All the above degrees of complexity apply reasonably well to petrochemical reactions where the feedstock and the products are usually well defined. However, in petroleum refining reactors such as catalytic cracking, hydrocracking, catalytic reforming, etc, the situa-tion is much more complicated and necessitates the use of lumping into pseudo-components (Hasten and Froment, 1984). This class of reactions is beyond the scope of this book, especially since the basic questions regarding the kinetic modelling of these reactions are not settled.

The second step the modeller is faced with in some reactors, is to decide on the suitable j-factor correlations to be used for estimating the external mass and heat transfer resistances between the bulk gas and the surface of the catalyst pellet (external resistances). In many industrial cases the answer to this task is rather trivial, that is, the external mass and heat transfer resistances are negligible.

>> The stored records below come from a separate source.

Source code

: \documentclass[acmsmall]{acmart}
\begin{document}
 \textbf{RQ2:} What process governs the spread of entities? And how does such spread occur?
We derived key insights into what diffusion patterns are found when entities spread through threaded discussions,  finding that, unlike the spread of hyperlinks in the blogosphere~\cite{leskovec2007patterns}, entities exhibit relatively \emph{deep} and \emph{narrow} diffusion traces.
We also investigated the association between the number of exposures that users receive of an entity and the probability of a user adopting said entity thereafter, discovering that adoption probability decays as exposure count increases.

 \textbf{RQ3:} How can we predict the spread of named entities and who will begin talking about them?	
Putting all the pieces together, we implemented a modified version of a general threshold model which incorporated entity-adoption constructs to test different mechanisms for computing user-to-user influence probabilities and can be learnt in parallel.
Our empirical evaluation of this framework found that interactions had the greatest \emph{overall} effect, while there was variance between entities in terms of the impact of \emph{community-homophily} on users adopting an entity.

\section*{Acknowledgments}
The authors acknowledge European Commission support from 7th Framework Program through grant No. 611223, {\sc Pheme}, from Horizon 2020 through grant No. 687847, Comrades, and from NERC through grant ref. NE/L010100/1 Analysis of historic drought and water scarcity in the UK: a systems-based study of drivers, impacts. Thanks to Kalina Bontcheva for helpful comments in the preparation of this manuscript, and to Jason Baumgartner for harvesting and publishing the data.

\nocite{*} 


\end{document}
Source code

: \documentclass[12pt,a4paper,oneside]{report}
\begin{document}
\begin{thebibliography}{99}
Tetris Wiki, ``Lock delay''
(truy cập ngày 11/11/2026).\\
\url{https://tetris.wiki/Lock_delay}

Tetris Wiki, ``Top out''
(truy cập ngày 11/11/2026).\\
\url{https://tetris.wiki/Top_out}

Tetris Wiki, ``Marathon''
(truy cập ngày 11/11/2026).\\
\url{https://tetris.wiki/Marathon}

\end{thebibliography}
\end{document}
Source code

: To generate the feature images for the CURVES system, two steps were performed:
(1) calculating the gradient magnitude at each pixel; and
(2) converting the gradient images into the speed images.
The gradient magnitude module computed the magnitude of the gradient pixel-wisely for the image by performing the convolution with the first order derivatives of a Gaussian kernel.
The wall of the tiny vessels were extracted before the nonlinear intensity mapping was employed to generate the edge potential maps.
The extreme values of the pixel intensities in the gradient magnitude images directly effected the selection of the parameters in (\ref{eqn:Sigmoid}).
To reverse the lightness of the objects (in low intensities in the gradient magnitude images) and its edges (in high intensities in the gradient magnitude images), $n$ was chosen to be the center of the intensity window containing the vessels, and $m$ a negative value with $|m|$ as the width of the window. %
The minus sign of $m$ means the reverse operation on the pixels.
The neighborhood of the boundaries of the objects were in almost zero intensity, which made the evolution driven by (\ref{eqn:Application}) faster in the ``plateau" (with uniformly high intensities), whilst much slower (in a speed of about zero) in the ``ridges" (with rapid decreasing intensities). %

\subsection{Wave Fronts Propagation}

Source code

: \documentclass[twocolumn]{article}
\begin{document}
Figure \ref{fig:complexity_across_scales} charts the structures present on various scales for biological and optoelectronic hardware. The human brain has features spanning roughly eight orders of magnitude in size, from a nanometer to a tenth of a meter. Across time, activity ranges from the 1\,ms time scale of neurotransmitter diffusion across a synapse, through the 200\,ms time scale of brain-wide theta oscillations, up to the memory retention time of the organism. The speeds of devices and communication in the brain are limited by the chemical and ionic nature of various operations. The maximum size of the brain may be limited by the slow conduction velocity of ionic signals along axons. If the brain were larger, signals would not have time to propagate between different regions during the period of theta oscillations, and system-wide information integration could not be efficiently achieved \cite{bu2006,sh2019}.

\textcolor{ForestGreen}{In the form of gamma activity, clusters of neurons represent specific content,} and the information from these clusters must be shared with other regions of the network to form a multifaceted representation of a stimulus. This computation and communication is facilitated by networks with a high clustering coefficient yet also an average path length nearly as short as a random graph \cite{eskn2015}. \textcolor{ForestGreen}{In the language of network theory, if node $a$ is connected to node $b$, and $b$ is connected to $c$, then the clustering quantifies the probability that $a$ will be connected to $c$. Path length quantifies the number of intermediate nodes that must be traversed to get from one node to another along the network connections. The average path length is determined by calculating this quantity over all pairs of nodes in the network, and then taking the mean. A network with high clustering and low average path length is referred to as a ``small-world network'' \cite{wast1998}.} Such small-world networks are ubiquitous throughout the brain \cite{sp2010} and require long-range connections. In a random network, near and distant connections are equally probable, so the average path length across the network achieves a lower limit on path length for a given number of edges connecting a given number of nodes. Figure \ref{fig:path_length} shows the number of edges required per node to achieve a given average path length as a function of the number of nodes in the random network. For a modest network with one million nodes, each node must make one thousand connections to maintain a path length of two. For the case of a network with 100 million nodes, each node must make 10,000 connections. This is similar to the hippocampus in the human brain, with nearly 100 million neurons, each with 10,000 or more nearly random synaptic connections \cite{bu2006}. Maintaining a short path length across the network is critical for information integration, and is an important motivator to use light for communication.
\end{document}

However, in other cases the appropriate choice of the j-factor correlation together with the correlations for estimating the change of physical properties along the length of the reactor (and also radially for two-dimensional models) due to the change of temperature and composition accompa-nying the reaction, are of great importance for the accurate modelling of the reactor.

This external mass and heat transfer problem is closely linked to the appropriate description of the conditions in the bulk phase especially with regard to the hydrodynamics and the axial and radial diffusion mechanisms.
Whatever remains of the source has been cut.